++++ Exercise data
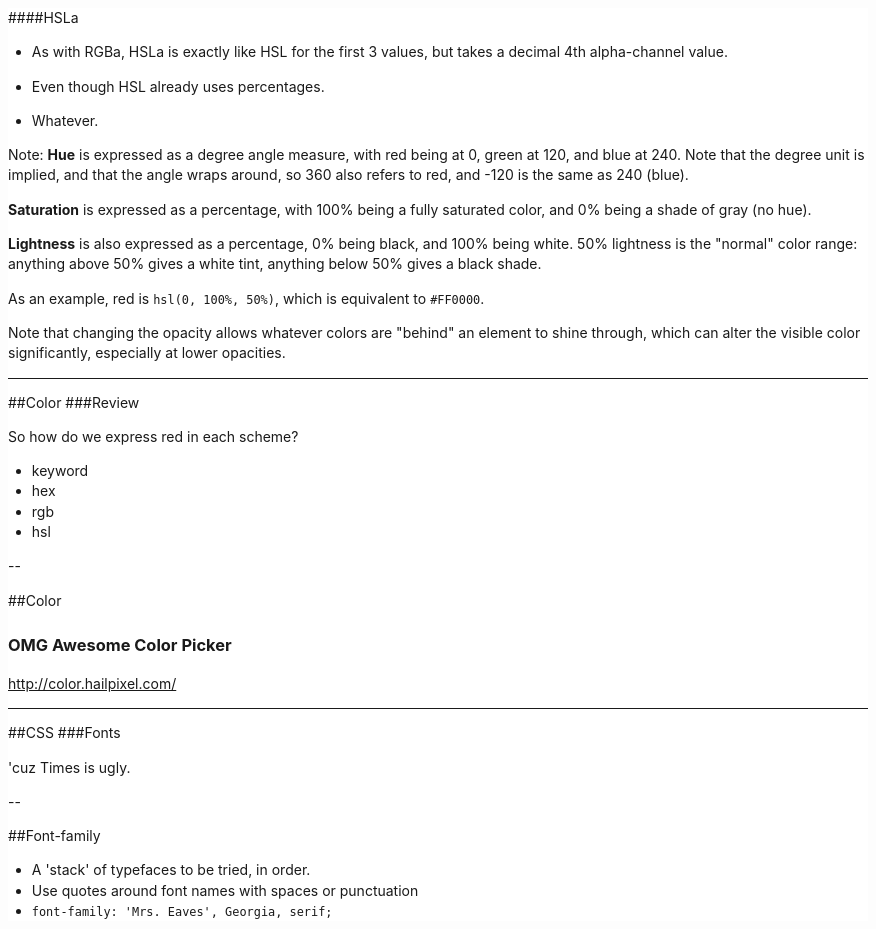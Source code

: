 ####HSLa

- As with RGBa, HSLa is exactly like HSL for the first 3 values, but takes a decimal 4th alpha-channel value.

- Even though HSL already uses percentages.
- Whatever.

Note:
**Hue** is expressed as a degree angle measure, with red being at 0, green at 120, and blue at 240. Note that the degree unit is implied, and that the angle wraps around, so 360 also refers to red, and -120 is the same as 240 (blue).

**Saturation** is expressed as a percentage, with 100% being a fully saturated color, and 0% being a shade of gray (no hue).

**Lightness** is also expressed as a percentage, 0% being black, and 100% being white. 50% lightness is the "normal" color range: anything above 50% gives a white tint, anything below 50% gives a black shade.

As an example, red is ```hsl(0, 100%, 50%)```, which is equivalent to ```#FF0000```.

Note that changing the opacity allows whatever colors are "behind" an element to shine through, which can alter the visible color significantly, especially at lower opacities.

---

##Color
###Review

So how do we express red in each scheme?

- keyword
- hex
- rgb
- hsl

--

##Color
### OMG Awesome Color Picker

<http://color.hailpixel.com/>

---

##CSS
###Fonts

'cuz Times is ugly.

--

##Font-family

- A 'stack' of typefaces to be tried, in order.
- Use quotes around font names with spaces or punctuation
- `font-family: 'Mrs. Eaves', Georgia, serif;`
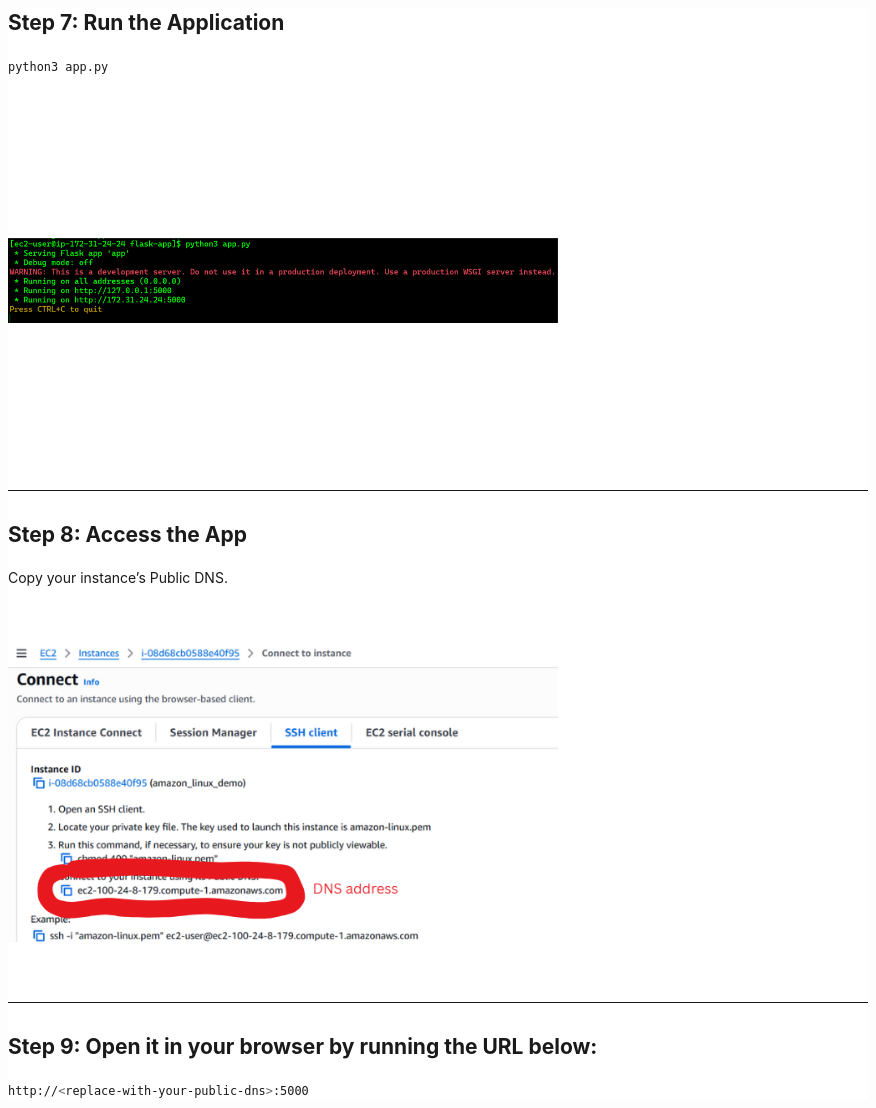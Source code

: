 
## Step 7: Run the Application

```bash
python3 app.py
```

<img src="images/17.png" width="550" height="380"/>

---

## Step 8: Access the App

Copy your instance’s Public DNS. 

<img src="images/18.png" width="550" height="380"/>

---

## Step 9: Open it in your browser by running the URL below:

```bash
http://<replace-with-your-public-dns>:5000
```
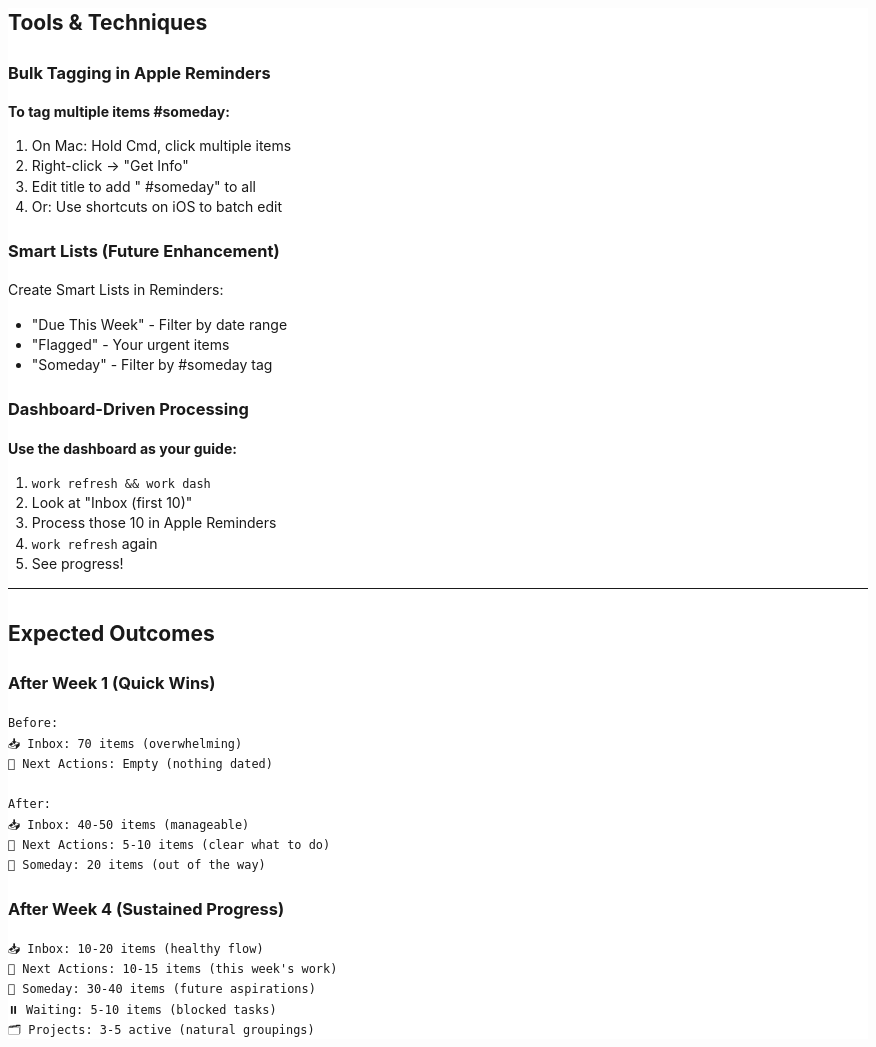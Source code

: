 
## Tools & Techniques

### Bulk Tagging in Apple Reminders

**To tag multiple items #someday:**

1. On Mac: Hold Cmd, click multiple items
2. Right-click → "Get Info"
3. Edit title to add " #someday" to all
4. Or: Use shortcuts on iOS to batch edit

### Smart Lists (Future Enhancement)

Create Smart Lists in Reminders:
- "Due This Week" - Filter by date range
- "Flagged" - Your urgent items
- "Someday" - Filter by #someday tag

### Dashboard-Driven Processing

**Use the dashboard as your guide:**

1. `work refresh && work dash`
2. Look at "Inbox (first 10)"
3. Process those 10 in Apple Reminders
4. `work refresh` again
5. See progress!

---

## Expected Outcomes

### After Week 1 (Quick Wins)

```
Before:
📥 Inbox: 70 items (overwhelming)
🎯 Next Actions: Empty (nothing dated)

After:
📥 Inbox: 40-50 items (manageable)
🎯 Next Actions: 5-10 items (clear what to do)
💭 Someday: 20 items (out of the way)
```

### After Week 4 (Sustained Progress)

```
📥 Inbox: 10-20 items (healthy flow)
🎯 Next Actions: 10-15 items (this week's work)
💭 Someday: 30-40 items (future aspirations)
⏸️ Waiting: 5-10 items (blocked tasks)
🗂️ Projects: 3-5 active (natural groupings)
```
++++++++
From the material above, give the number of lines that contain the string "Step", without any added remark.

3